Die Regularien sollen auch verhindern, dass Verfassungsfeinde in bestimmten Bereichen überhaupt Beamte werden können. Man wolle bereits bei der Einstellung »genauer hinschauen«, sagte Meier. Eine Abfrage beim Landesamt für Verfassungsschutz soll bei Polizisten und Beschäftigten im Justizvollzug zur Regel werden. Hegten letztere eine verfassungsfeindliche Gesinnung, gefährde das wegen ihrer Aufgaben im Vergleich zu anderen Beamten »in größerem Maße die Stabilität« der freiheitlich-demokratischen Grundordnung. Bisher wurden lediglich Führungszeugnisse geprüft; zudem mussten die Bewerber erklären, dass sie zum Grundgesetz stehen.
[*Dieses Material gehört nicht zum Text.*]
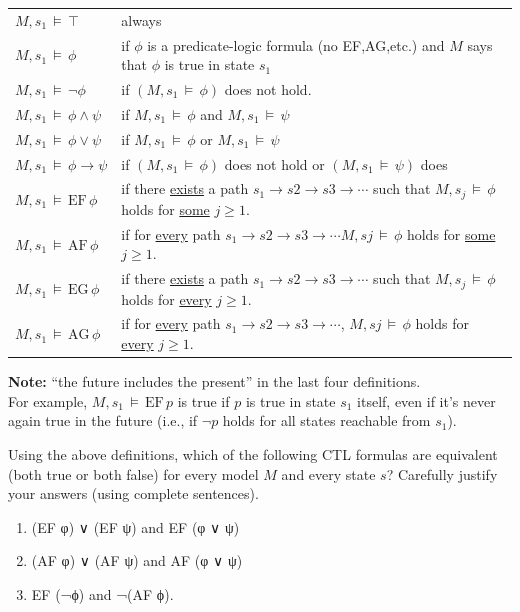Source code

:\documentclass[12pt,letterpaper,boxed,cm]{hmcpset}
\newcommand{\ra}[0]{\rightarrow}
\newcommand{\turn}[0]{\,\vDash\,}
\newcommand{\EF}[0]{\text{EF}\,}
\newcommand{\AF}[0]{\text{AF}\,}
\newcommand{\EG}[0]{\text{EG}\,}
\newcommand{\AG}[0]{\text{AG}\,}
\begin{document}
\begin{center}
    \begin{tabular}{l l}
        $M, s_1 \turn \top$           & always \\
        $M,s_1 \turn \phi$            & if $\phi$ is a predicate-logic formula (no EF,AG,etc.)
                                       and $M$ says that $\phi$ is true in state $s_1$ \\
        $M,s_1 \turn \neg\phi$        & if $(M,s_1 \turn \phi)$ does not hold. \\
        $M,s_1 \turn \phi \land \psi$ & if $M,s_1 \turn \phi$ and $M,s_1 \turn \psi$ \\
        $M,s_1 \turn \phi \lor \psi$  & if $ M,s_1 \turn \phi$ or $ M,s_1 \turn \psi$ \\
        $M,s_1 \turn \phi \ra \psi$   & if $(M,s_1 \turn \phi)$ does not hold or $(M,s_1 \turn \psi)$ does \\
        $M,s_1 \turn \EF \phi$        & if there \ul{exists} a path $s_1 \ra s2 \ra s3 \ra \cdots$  such that
                                       $M,s_j \turn \phi$  holds for \ul{some} $j \ge 1$. \\
        $M,s_1 \turn \AF \phi$        & if for \ul{every} path $s_1 \ra s2 \ra s3 \ra \cdots M,sj \turn \phi$ 
                                       holds for \ul{some} $j \ge 1$. \\
        $M,s_1 \turn \EG \phi$        & if there \ul{exists} a path $s_1 \ra s2 \ra s3 \ra \cdots$  such that
                                       $M,s_j \turn \phi$  holds for \ul{every} $j \ge 1$. \\
        $M,s_1 \turn \AG \phi$        & if for \ul{every} path $s_1 \ra s2 \ra s3 \ra \cdots$,  $M,sj \turn \phi$  
                                       holds for \ul{every} $j \ge 1$.
    \end{tabular}
\end{center}

\textbf{Note:}  ``the future includes the present'' in the last four definitions.\\
For example, $M,s_1 \turn \EF p$  is true if $p$ is true in state $s_1$ itself, 
even if it's never again true in the future (i.e., if $\neg p$ holds for all states reachable from $s_1$).
\newpage

\begin{problem}[1.]
    [15 points] Using the above definitions, which of the following CTL formulas are equivalent (both true or both false) for every model $M$ and every state $s$?  Carefully justify your answers (using complete sentences).
    \begin{enumerate}[label=\Alph*.]
        \item (EF φ) ∨ (EF ψ)   and    EF (φ ∨ ψ)
        \item (AF φ) ∨ (AF ψ)    and   AF (φ ∨ ψ)
        \item EF (¬ϕ)   and    ¬(AF ϕ).
    \end{enumerate}
\end{problem}
\end{document}
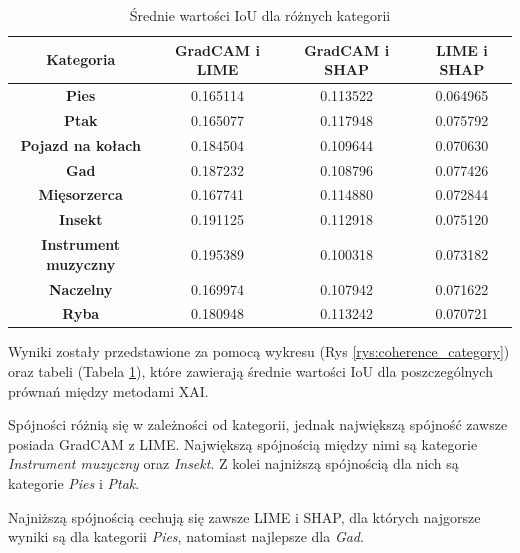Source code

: \begin{table}[h]
	\centering
	\begin{tabular}{|c|c|c|c|}
		\hline
		\textbf{Kategoria}           & \textbf{GradCAM i LIME} & \textbf{GradCAM i SHAP} & \textbf{LIME i SHAP} \\
		\hline
		\textbf{Pies}                & 0.165114                & 0.113522                & 0.064965             \\
		\hline
		\textbf{Ptak}                & 0.165077                & 0.117948                & 0.075792             \\
		\hline
		\textbf{Pojazd na kołach}    & 0.184504                & 0.109644                & 0.070630             \\
		\hline
		\textbf{Gad}                 & 0.187232                & 0.108796                & 0.077426             \\
		\hline
		\textbf{Mięsorzerca}         & 0.167741                & 0.114880                & 0.072844             \\
		\hline
		\textbf{Insekt}              & 0.191125                & 0.112918                & 0.075120             \\
		\hline
		\textbf{Instrument muzyczny} & 0.195389                & 0.100318                & 0.073182             \\
		\hline
		\textbf{Naczelny}            & 0.169974                & 0.107942                & 0.071622             \\
		\hline
		\textbf{Ryba}                & 0.180948                & 0.113242                & 0.070721             \\
		\hline
	\end{tabular}
	\caption{Średnie wartości IoU dla różnych kategorii}
	\label{tab:base_coherence_categories}
\end{table}

Wyniki zostały przedstawione za pomocą wykresu (Rys \ref{rys:coherence_category}) oraz tabeli (Tabela \ref{tab:base_coherence_categories}), które zawierają średnie wartości IoU dla poszczególnych prównań między metodami XAI.

Spójności różnią się w zależności od kategorii, jednak największą spójność zawsze posiada GradCAM z LIME.
Największą spójnością między nimi są kategorie \textit{Instrument muzyczny} oraz \textit{Insekt}.
Z kolei najniższą spójnością dla nich są kategorie \textit{Pies} i \textit{Ptak}.

Najniższą spójnością cechują się zawsze LIME i SHAP, dla których najgorsze wyniki są dla kategorii \textit{Pies}, natomiast najlepsze dla \textit{Gad}.


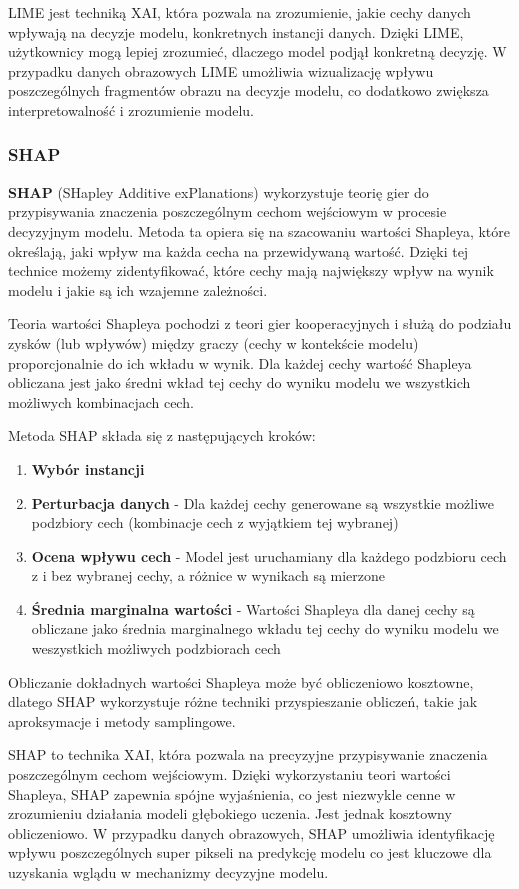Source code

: LIME jest techniką XAI, która pozwala na zrozumienie, jakie cechy danych wpływają na decyzje modelu, konkretnych instancji danych.
Dzięki LIME, użytkownicy mogą lepiej zrozumieć, dlaczego model podjął konkretną decyzję.
W przypadku danych obrazowych LIME umożliwia wizualizację wpływu poszczególnych fragmentów obrazu na decyzje modelu, co dodatkowo zwiększa interpretowalność i zrozumienie modelu.

\subsubsection*{SHAP}
\textbf{SHAP} (SHapley Additive exPlanations) wykorzystuje teorię gier do przypisywania znaczenia poszczególnym cechom wejściowym w procesie decyzyjnym modelu.
Metoda ta opiera się na szacowaniu wartości Shapleya, które określają, jaki wpływ ma każda cecha na przewidywaną wartość.
Dzięki tej technice możemy zidentyfikować, które cechy mają największy wpływ na wynik modelu i jakie są ich wzajemne zależności.

Teoria wartości Shapleya pochodzi z teori gier kooperacyjnych i służą do podziału zysków (lub wpływów) między graczy (cechy w kontekście modelu) proporcjonalnie do ich wkładu w wynik.
Dla każdej cechy wartość Shapleya obliczana jest jako średni wkład tej cechy do wyniku modelu we wszystkich możliwych kombinacjach cech.

Metoda SHAP składa się z następujących kroków:
\begin{enumerate}
	\item \textbf{Wybór instancji}
	\item \textbf{Perturbacja danych} - Dla każdej cechy generowane są wszystkie możliwe podzbiory cech (kombinacje cech z wyjątkiem tej wybranej)
	\item \textbf{Ocena wpływu cech} - Model jest uruchamiany dla każdego podzbioru cech z i bez wybranej cechy, a różnice w wynikach są mierzone
	\item \textbf{Średnia marginalna wartości} - Wartości Shapleya dla danej cechy są obliczane jako średnia marginalnego wkładu tej cechy do wyniku modelu we weszystkich możliwych podzbiorach cech
\end{enumerate}

Obliczanie dokładnych wartości Shapleya może być obliczeniowo kosztowne, dlatego SHAP wykorzystuje różne techniki przyspieszanie obliczeń, takie jak aproksymacje i metody samplingowe.

SHAP to technika XAI, która pozwala na precyzyjne przypisywanie znaczenia poszczególnym cechom wejściowym.
Dzięki wykorzystaniu teori wartości Shapleya, SHAP zapewnia spójne wyjaśnienia, co jest niezwykle cenne w zrozumieniu działania modeli głębokiego uczenia.
Jest jednak kosztowny obliczeniowo.
W przypadku danych obrazowych, SHAP umożliwia identyfikację wpływu poszczególnych super pikseli na predykcję modelu co jest kluczowe dla uzyskania wglądu w mechanizmy decyzyjne modelu.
Während die Ministerin die Vorschläge als Ausdruck eines »entschlossenen Vorgehens gegen Extremisten« ansieht, überwiegt bei anderen die Skepsis. Kerstin Köditz, Innenexpertin der Linken im Landtag, befürchtet, die Maßnahmen würden »weitgehend ins Leere laufen«. Die Regelüberprüfung beim Verfassungsschutz dürfte bei jungen Bewerbern wenig Erkenntnisgewinn bringen und werde nur »homöopathische Effekte« haben; zudem gebe es keine Garantie, dass der Geheimdienst entsprechende Erkenntnisse auch offen lege. Überhaupt keine Lösung biete die Regierung für Fälle an, in denen verfassungsfeindliche Bestrebungen bei Staatsdienern publik werden, die bereits vom Beamtenstatus geschützt sind und »die man nicht wieder los wird«, wie Köditz formulierte. Noch skeptischer äußerte sich Johannes Lichdi, einstiger Landtagsabgeordneter der Grünen und Rechtsanwalt. Mögliche Auswirkungen der Regierungspläne fasste er auf Twitter mit den Worten zusammen: »Lass mich raten: Die Abweisung von ›Linksextremisten‹ wird sprunghaft steigen, sonst ändert sich nix.« AfD-Fraktionschef Jörg Urban sprach von einem juristisch fragwürdigen »Gesinnungs-TÜV«, durch den »oppositionelle Meinungen unterdrückt« werden sollten.

Dass die »Causa Maier« in Sachsen längst kein Einzelfall ist, zeigt der von Innenminister Schuster vorgelegte fünfte Bericht einer vom Freistaat eingerichteten »Koordinierungsstelle für Extremismusprävention und -bekämpfung«. Demnach seien im Jahr 2022 bei der Polizei »zwölf Sachverhalte mit extremistischem Bezug« bekannt geworden. Es gehe um Delegitimierung des Staates, fehlende Distanz zu rechtsextremistischem Gedankengut, Rassismus und Ausländerfeindlichkeit. Seit 2017 gab es insgesamt 66 Fälle. Bisher seien 40 Verfahren abgeschlossen. Es gab sechs Entlassungen. In vier Fällen wurden Geldbußen verhängt, in zweien kam es zur Kürzung der Dienstbezüge.